The treatment temperature is preferably between 10 50
The removal of the oxide layer can preferably be electrochemically performed in accordance with the method of the invention. Specifically, the procedure is such that the workpieces are alternatively switched from an anodic to a cathodic treatment involving the addition of a conducting salt, such as sodium sulfate, and using counterelectrodes, which may be made of titanium or platinum, for example.

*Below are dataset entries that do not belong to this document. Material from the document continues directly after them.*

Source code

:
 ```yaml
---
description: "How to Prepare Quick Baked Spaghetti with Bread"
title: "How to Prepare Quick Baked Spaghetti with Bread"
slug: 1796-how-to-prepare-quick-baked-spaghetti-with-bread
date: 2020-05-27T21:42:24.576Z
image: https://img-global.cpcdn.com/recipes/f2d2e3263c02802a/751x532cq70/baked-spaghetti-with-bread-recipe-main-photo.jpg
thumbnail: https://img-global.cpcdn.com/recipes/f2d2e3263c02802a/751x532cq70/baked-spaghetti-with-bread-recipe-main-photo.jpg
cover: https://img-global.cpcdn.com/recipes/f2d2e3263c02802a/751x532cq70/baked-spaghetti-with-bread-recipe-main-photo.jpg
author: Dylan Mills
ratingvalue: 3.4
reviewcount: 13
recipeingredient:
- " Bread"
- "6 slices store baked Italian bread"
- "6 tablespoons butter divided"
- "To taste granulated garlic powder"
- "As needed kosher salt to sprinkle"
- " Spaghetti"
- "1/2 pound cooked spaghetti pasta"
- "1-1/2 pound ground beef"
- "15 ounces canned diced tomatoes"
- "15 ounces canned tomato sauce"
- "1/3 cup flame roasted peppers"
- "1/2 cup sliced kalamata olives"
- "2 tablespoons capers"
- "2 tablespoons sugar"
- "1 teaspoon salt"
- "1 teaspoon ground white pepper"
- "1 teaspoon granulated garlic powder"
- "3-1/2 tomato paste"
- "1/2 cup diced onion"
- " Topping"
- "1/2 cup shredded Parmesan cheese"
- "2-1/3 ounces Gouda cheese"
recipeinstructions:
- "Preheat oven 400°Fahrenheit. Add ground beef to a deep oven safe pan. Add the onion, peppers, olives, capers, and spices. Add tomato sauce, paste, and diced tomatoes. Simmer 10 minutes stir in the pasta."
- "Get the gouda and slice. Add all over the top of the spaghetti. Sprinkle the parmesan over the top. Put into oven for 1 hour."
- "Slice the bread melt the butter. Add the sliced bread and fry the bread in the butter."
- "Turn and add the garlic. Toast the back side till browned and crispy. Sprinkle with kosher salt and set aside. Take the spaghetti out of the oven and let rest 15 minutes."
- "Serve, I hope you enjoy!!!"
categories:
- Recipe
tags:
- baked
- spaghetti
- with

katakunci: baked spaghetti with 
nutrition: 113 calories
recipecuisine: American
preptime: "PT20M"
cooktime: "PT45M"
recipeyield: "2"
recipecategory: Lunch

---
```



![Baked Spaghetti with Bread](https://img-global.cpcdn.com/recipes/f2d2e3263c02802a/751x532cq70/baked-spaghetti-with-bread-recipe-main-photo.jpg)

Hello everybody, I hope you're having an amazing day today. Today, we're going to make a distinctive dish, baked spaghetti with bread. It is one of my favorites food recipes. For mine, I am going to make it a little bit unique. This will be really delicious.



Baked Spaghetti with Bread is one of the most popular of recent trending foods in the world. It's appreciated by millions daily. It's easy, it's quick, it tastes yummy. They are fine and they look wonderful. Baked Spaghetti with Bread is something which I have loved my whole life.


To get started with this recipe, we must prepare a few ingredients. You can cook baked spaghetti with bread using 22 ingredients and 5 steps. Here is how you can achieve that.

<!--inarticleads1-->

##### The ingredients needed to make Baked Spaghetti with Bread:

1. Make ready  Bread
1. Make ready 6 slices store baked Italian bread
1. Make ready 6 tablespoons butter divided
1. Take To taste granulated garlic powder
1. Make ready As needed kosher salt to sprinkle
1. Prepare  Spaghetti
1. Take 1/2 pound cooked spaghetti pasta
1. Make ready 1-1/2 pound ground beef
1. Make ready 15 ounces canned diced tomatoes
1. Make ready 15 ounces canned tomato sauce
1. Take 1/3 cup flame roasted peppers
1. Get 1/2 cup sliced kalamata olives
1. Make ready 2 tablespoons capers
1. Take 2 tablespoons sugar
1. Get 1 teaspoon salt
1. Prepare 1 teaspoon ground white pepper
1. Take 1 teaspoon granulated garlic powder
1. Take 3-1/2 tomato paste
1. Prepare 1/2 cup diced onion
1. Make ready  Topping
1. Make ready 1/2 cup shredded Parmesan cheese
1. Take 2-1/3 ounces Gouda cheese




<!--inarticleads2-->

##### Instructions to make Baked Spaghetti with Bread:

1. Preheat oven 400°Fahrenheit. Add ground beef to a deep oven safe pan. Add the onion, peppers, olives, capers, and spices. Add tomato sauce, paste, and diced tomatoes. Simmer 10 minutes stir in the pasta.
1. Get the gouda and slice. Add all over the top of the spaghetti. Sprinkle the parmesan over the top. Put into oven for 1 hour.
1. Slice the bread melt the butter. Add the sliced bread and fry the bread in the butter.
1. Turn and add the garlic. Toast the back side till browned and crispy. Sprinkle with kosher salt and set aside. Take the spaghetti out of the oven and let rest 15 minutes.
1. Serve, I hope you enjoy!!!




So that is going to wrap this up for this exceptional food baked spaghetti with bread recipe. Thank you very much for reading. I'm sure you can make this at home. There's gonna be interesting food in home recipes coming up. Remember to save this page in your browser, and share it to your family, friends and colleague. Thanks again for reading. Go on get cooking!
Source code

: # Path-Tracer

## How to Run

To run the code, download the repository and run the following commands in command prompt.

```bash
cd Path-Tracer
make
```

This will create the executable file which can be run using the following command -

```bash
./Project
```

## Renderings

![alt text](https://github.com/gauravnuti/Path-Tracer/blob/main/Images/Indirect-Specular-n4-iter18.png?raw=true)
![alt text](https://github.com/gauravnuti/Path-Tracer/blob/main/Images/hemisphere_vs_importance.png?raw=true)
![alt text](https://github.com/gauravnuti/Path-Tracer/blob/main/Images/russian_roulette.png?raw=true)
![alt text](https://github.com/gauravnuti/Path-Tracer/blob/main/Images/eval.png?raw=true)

Following the removal of the oxide layer, the workpieces are preferably flushed with an inert solvent in an atmosphere free of water vapor and oxygen. This atmosphere is particularly an inert-gas atmosphere which is introduced under conditions free of oxygen and of water vapor, to the apparatus in which the metal coating operation is effected, preferably utilizing electrolytic means. The metal coating compositions are particularly aluminum, copper, nickel and silver; however, germanium beryllium, molybdenum, tungsten and zirconium are also possibilities. In the case of electrolytic deposition, known electrolyte systems may be made use of (U.S. Pat. No. 2,763,605; F. H. Hurley and T. P. Weir, "Electrodeposition of Al from Nonaqueous Solutions", J. Electrochem. Soc. 96, 48-56 (1949); U.S. Pat. Nos. 2,446,331, 2,446,349 and 2,446,350; Elze, Lange, Meyer, "Zur elektrolytischen Abscheidung von Al", Metall 13, 541-549 (1959); Ziegler, Lehmkul, "Zeitschrift anorg. Chem." 283, 414 (1956); R. J. Heritage, "The Electrodeposition of Al", Trans. Inst. Met. Finishing 32, 61-71 (1955); and J. H. Connor, E. E. Reid and Wood, "Electrodeposition of Magnesium and Mg. Alloys", J. Electrochem. Soc. 104, 38/41 (1957)).